Question

The court room in the capitol building is elliptical in shape. This creates a problem because private conversations, even whispers, can be heard at certain points in the room. These points are located on the foci of the ellipse. The court room width is 60 feet and the length of the room is 100 feet.

a. Write the equation of the ellipse if the ellipse were overlaid on a coordinate plane with its center at the origin.
b. Describe the graph of the ellipse, state the center and vertices. What is the defining feature of the equation that tells us it is an ellipse?
c. If you were a lawyer trying to hear a private conversation before court how far from the center would you and those having the private conversation have to be standing?
d. How far apart are you standing from each other?
e. If you stand at the center of the room, how far away is the nearest wall?

Answer 1

Explanation:

a.

The length of the major axis = 2a = 100' => a =50'.

The length of the minor axis = 2b = 60' => b = 30'.

Let's say that the X-axis is along the length of the centre of the court room. And, the Y-axis is along the width in the centre. Let the centre point of the court room be called the origin denoted by O with the coordinates (0,0).

The equation of the ellipse:

x²/50² + y²/30² = 1.

b. e = eccentricity of the ellipse.

e² = 1 - b²/a² = 1 - 900/2500 = 16/25

e = 4/5 .

The focii F1 and F2 are at a distance a × e = 32' from the origin 0 on either side, on the major axis.

Vertices A (-a, 0) = (-50 ', 0), : B = (a,0) = (50' ,0) .

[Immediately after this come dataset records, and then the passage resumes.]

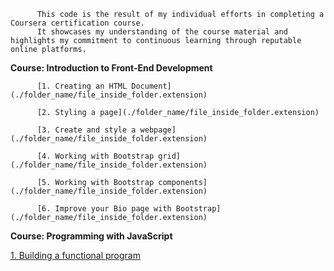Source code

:           This code is the result of my individual efforts in completing a Coursera certification course. 
          It showcases my understanding of the course material and highlights my commitment to continuous learning through reputable online platforms.


<b>Course: Introduction to Front-End Development</b>

          [1. Creating an HTML Document](./folder_name/file_inside_folder.extension)

          [2. Styling a page](./folder_name/file_inside_folder.extension)

          [3. Create and style a webpage](./folder_name/file_inside_folder.extension)

          [4. Working with Bootstrap grid](./folder_name/file_inside_folder.extension)

          [5. Working with Bootstrap components](./folder_name/file_inside_folder.extension)

          [6. Improve your Bio page with Bootstrap](./folder_name/file_inside_folder.extension)

<b>Course: Programming with JavaScript</b>

[1. Building a functional program](./folder_name/file_inside_folder.extension)




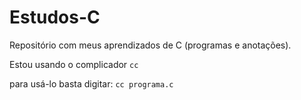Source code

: # Estudos-C
Repositório com meus aprendizados de C (programas e anotações).

Estou usando o complicador `cc`

para usá-lo basta digitar:
  `cc programa.c`
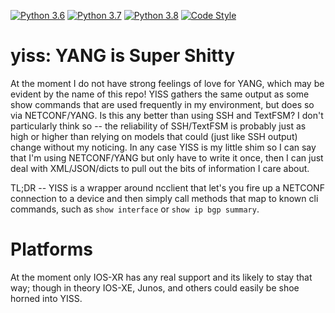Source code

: [![Python 3.6](https://img.shields.io/badge/python-3.6-blue.svg)](https://www.python.org/downloads/release/python-360/)
[![Python 3.7](https://img.shields.io/badge/python-3.7-blue.svg)](https://www.python.org/downloads/release/python-370/)
[![Python 3.8](https://img.shields.io/badge/python-3.8-blue.svg)](https://www.python.org/downloads/release/python-380/)
[![Code Style](https://img.shields.io/badge/code%20style-black-000000.svg)](https://github.com/ambv/black)

yiss: YANG is Super Shitty
=======

At the moment I do not have strong feelings of love for YANG, which may be evident by the name of this repo! YISS gathers the same output as some show commands that are used frequently in my environment, but does so via NETCONF/YANG. Is this any better than using SSH and TextFSM? I don't particularly think so -- the reliability of SSH/TextFSM is probably just as high or higher than relying on models that could (just like SSH output) change without my noticing. In any case YISS is my little shim so I can say that I'm using NETCONF/YANG but only have to write it once, then I can just deal with XML/JSON/dicts to pull out the bits of information I care about.

TL;DR -- YISS is a wrapper around ncclient that let's you fire up a NETCONF connection to a device and then simply call methods that map to known cli commands, such as `show interface` or `show ip bgp summary`.
 
# Platforms

At the moment only IOS-XR has any real support and its likely to stay that way; though in theory IOS-XE, Junos, and others could easily be shoe horned into YISS.  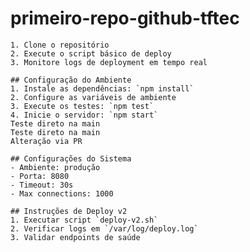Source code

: # primeiro-repo-github-tftec

	1. Clone o repositório
	2. Execute o script básico de deploy
	3. Monitore logs de deployment em tempo real

	## Configuração do Ambiente
	1. Instale as dependências: `npm install`
	2. Configure as variáveis de ambiente
	3. Execute os testes: `npm test`
	4. Inicie o servidor: `npm start`
	Teste direto na main
	Teste direto na main
	Alteração via PR

	## Configurações do Sistema
	- Ambiente: produção
	- Porta: 8080
	- Timeout: 30s
	- Max connections: 1000

	## Instruções de Deploy v2
	1. Executar script `deploy-v2.sh`
	2. Verificar logs em `/var/log/deploy.log`
	3. Validar endpoints de saúde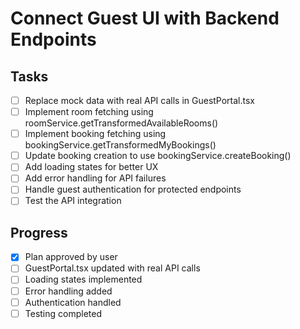 
# Connect Guest UI with Backend Endpoints

## Tasks
- [ ] Replace mock data with real API calls in GuestPortal.tsx
- [ ] Implement room fetching using roomService.getTransformedAvailableRooms()
- [ ] Implement booking fetching using bookingService.getTransformedMyBookings()
- [ ] Update booking creation to use bookingService.createBooking()
- [ ] Add loading states for better UX
- [ ] Add error handling for API failures
- [ ] Handle guest authentication for protected endpoints
- [ ] Test the API integration

## Progress
- [x] Plan approved by user
- [ ] GuestPortal.tsx updated with real API calls
- [ ] Loading states implemented
- [ ] Error handling added
- [ ] Authentication handled
- [ ] Testing completed
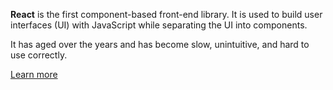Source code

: **React** is the first component-based front-end library. It is used to build user interfaces (UI) with JavaScript while separating the UI into components.

It has aged over the years and has become slow, unintuitive, and hard to use correctly.

[Learn more](/post/switch-react-vue)
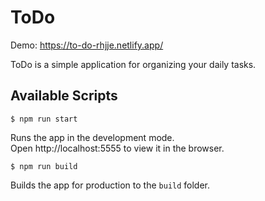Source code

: # ToDo

Demo: https://to-do-rhjje.netlify.app/

ToDo is a simple application for organizing your daily tasks.

## Available Scripts

`$ npm run start`

Runs the app in the development mode.  
Open http://localhost:5555 to view it in the browser.

`$ npm run build`

Builds the app for production to the `build` folder.
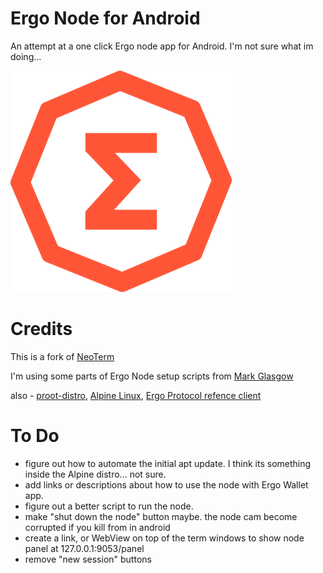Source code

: Ergo Node for Android
=======

An attempt at a one click Ergo node app for Android. I'm not sure what im doing...


![alt text](https://github.com/rustinmyeye/ErgoNode/blob/master/artwork/ergo-small.png?raw=true)

Credits
=======

This is a fork of [NeoTerm](https://github.com/NeoTerrm/NeoTerm)

I'm using some parts of Ergo Node setup scripts from [Mark Glasgow](https://github.com/glasgowm148/ergoscripts)

also - [proot-distro](https://github.com/termux/proot-distro), [Alpine Linux](https://www.alpinelinux.org/), [Ergo Protocol refence client](https://github.com/ergoplatform/ergo/releases)

To Do
=======

- figure out how to automate the initial apt update. I think its something inside the Alpine distro... not sure.
- add links or descriptions about how to use the node with Ergo Wallet app.
- figure out a better script to run the node.
- make "shut down the node" button maybe. the node cam become corrupted if you kill from in android
- create a link, or WebView on top of the term windows to show node panel at 127.0.0.1:9053/panel
- remove "new session" buttons


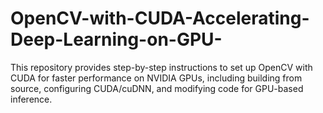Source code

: # OpenCV-with-CUDA-Accelerating-Deep-Learning-on-GPU-
This repository provides step-by-step instructions to set up OpenCV with CUDA for faster performance on NVIDIA GPUs, including building from source, configuring CUDA/cuDNN, and modifying code for GPU-based inference.
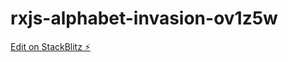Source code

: # rxjs-alphabet-invasion-ov1z5w

[Edit on StackBlitz ⚡️](https://stackblitz.com/edit/rxjs-alphabet-invasion-ov1z5w)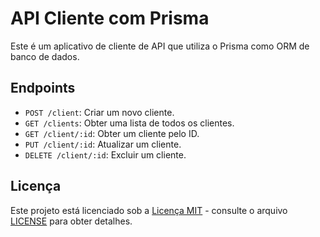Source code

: # API Cliente com Prisma

Este é um aplicativo de cliente de API que utiliza o Prisma como ORM de banco de dados.

## Endpoints

- `POST /client`: Criar um novo cliente.
- `GET /clients`: Obter uma lista de todos os clientes.
- `GET /client/:id`: Obter um cliente pelo ID.
- `PUT /client/:id`: Atualizar um cliente.
- `DELETE /client/:id`: Excluir um cliente.

## Licença

Este projeto está licenciado sob a [Licença MIT](LICENSE.md) - consulte o arquivo [LICENSE](LICENSE) para obter detalhes.
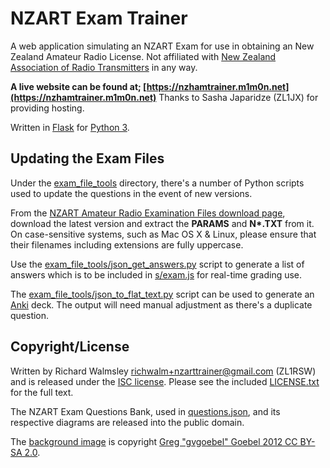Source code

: # NZART Exam Trainer
A web application simulating an NZART Exam for use in obtaining an New Zealand Amateur Radio License.
Not affiliated with [New Zealand Association of Radio Transmitters](https://www.nzart.org.nz/) in any way.

**A live website can be found at; [https://nzhamtrainer.m1m0n.net](https://nzhamtrainer.m1m0n.net)**
Thanks to Sasha Japaridze (ZL1JX) for providing hosting.

Written in [Flask](http://flask.pocoo.org/) for [Python 3](https://www.python.org/).

## Updating the Exam Files
Under the [exam_file_tools](exam_file_tools) directory, there's a number of Python scripts used to update the questions in the event of new versions.

From the [NZART Amateur Radio Examination Files download page](https://www.nzart.org.nz/exam/download-examination-files/), download the latest version and extract the **PARAMS** and **N\*.TXT** from it. On case-sensitive systems, such as Mac OS X & Linux, please ensure that their filenames including extensions are fully uppercase.

Use the [exam_file_tools/json_get_answers.py](exam_file_tools/json_get_answers.py) script to generate a list of answers which is to be included in [s/exam.js](s/exam.js) for real-time grading use.

The [exam_file_tools/json_to_flat_text.py](exam_file_tools/json_to_flat_text.py) script can be used to generate an [Anki](https://apps.ankiweb.net/) deck. The output will need manual adjustment as there's a duplicate question.

## Copyright/License
Written by Richard Walmsley <richwalm+nzarttrainer@gmail.com> (ZL1RSW) and is released under the [ISC license](https://www.isc.org/downloads/software-support-policy/isc-license/). Please see the included [LICENSE.txt](LICENSE.txt) for the full text.

The NZART Exam Questions Bank, used in [questions.json](questions.json), and its respective diagrams are released into the public domain.

The [background image](s/bg.jpg) is copyright [Greg "gvgoebel" Goebel 2012 CC BY-SA 2.0](https://flic.kr/p/ibcYNB).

C ( -b,0) = (0, -30) ; D(b,0) = (0,30).

The defining feature of an ellipse is that for any point P (x, y) on the ellipse, the sum of the distances PF1 and PF2 to the focii is a constant.

c.

We would stand at the Focii. They're at a distance= a×e = 32' away from the centre.

d. The Focii are 64 feet away from each other.

e. From the centre O, the nearest wall is at the distance= b = 30 '.